クレイトン氏はウォール街でも著名な辣腕弁護士であり、さらに、比較的最近は、中国のネット通販最大手のアリババグループの米市場への上場案件を担当するなど、米金融業界でその名を知らぬ者はいなかった存在だ。
この超一流弁護士の“双璧”をトランプ氏が同時に指名したのは、1月4日、就任式の2週間以上前だ。1人は対中強硬派弁護士、もう1人はアリババグループと直接かかわった弁護士。その狙いは明らかだ。トランプ政権の対中国貿易不均衡の是正をも含む法務体制の完備である。
日本は決して安心してはいられない
くしくも、昨年12月、中国のネットサービスについて、USTRが偽造品市場の“ブラックリスト”に指定した。その直後に対中強硬派のライトハイザー氏がUSTR代表に指名され、同時にアリババグループにかかわったクレイトン氏がSEC委員長に指名された。
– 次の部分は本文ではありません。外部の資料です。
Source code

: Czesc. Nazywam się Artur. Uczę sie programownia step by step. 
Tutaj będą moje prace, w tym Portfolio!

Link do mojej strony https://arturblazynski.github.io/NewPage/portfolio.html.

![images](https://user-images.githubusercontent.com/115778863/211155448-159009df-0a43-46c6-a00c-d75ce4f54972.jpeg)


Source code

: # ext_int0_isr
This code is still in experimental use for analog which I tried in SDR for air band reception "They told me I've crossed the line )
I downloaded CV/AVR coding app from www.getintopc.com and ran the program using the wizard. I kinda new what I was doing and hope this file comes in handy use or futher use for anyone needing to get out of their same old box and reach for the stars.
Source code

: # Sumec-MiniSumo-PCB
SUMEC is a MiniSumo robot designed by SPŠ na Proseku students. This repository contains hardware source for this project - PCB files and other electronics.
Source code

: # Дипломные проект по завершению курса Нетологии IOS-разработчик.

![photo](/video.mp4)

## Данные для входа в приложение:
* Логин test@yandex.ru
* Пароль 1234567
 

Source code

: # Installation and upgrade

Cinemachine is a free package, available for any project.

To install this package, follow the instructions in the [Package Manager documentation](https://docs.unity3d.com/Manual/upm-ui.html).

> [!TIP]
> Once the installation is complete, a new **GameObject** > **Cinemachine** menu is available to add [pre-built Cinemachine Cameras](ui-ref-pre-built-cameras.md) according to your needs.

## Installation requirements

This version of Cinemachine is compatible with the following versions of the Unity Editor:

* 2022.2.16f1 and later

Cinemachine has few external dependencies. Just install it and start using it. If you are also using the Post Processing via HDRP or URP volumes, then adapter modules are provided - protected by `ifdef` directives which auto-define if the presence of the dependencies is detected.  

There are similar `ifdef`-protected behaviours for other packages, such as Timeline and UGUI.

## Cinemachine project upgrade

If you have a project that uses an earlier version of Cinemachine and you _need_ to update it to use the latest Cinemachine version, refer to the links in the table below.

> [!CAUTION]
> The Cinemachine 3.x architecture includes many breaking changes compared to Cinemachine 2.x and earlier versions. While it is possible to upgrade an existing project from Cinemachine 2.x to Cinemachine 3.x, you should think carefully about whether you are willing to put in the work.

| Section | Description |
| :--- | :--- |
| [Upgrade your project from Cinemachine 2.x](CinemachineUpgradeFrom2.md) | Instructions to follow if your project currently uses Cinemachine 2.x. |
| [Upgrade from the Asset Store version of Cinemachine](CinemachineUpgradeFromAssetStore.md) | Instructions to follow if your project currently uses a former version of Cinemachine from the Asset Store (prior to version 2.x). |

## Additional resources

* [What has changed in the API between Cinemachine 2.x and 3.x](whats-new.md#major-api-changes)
アリババグループの創業者であり、習近平国家主席とも親しい、会長の馬雲(ジャック・マー)氏が、このタイミングを逃すはずはない。ここぞとばかり“トランプ詣で”に打って出た。馬氏がトランプ氏に会ったのは1月9日のことだ。トランプ・馬会談は、ニューヨークのトランプタワーで約40分間行われた。馬氏はトランプ氏に「100万人の雇用創出」を約束した。トランプ氏は馬氏を「偉大な企業家」とたたえた。
しかし、その評価は、ソフトバンクの孫正義氏を「MASA!」と米メディアの前で2度も呼んでたたえたような“トランプ節”はそこにはなかった。馬氏の表情も硬かった。
そんな孫氏や、日米首脳会談での安倍晋三首相に対する、トランプ大統領の極めて友好的な対応ぶりに象徴されるように、トランプ政権の対日・対中戦略に違いがあることは確かだ。だからといって、日本は決して安心してはいられない。
5月5日、米国際貿易委員会(ITC)は、日本を含む8カ国・地域で生産される鉄鋼製品について、不当廉売(ダンピング)の認定を下した。これによって3月に商務省が決定した反ダンピング関税が確定することになった。日本製品に対する制裁関税が正式決定したのは、トランプ政権発足後、これが初めてだ。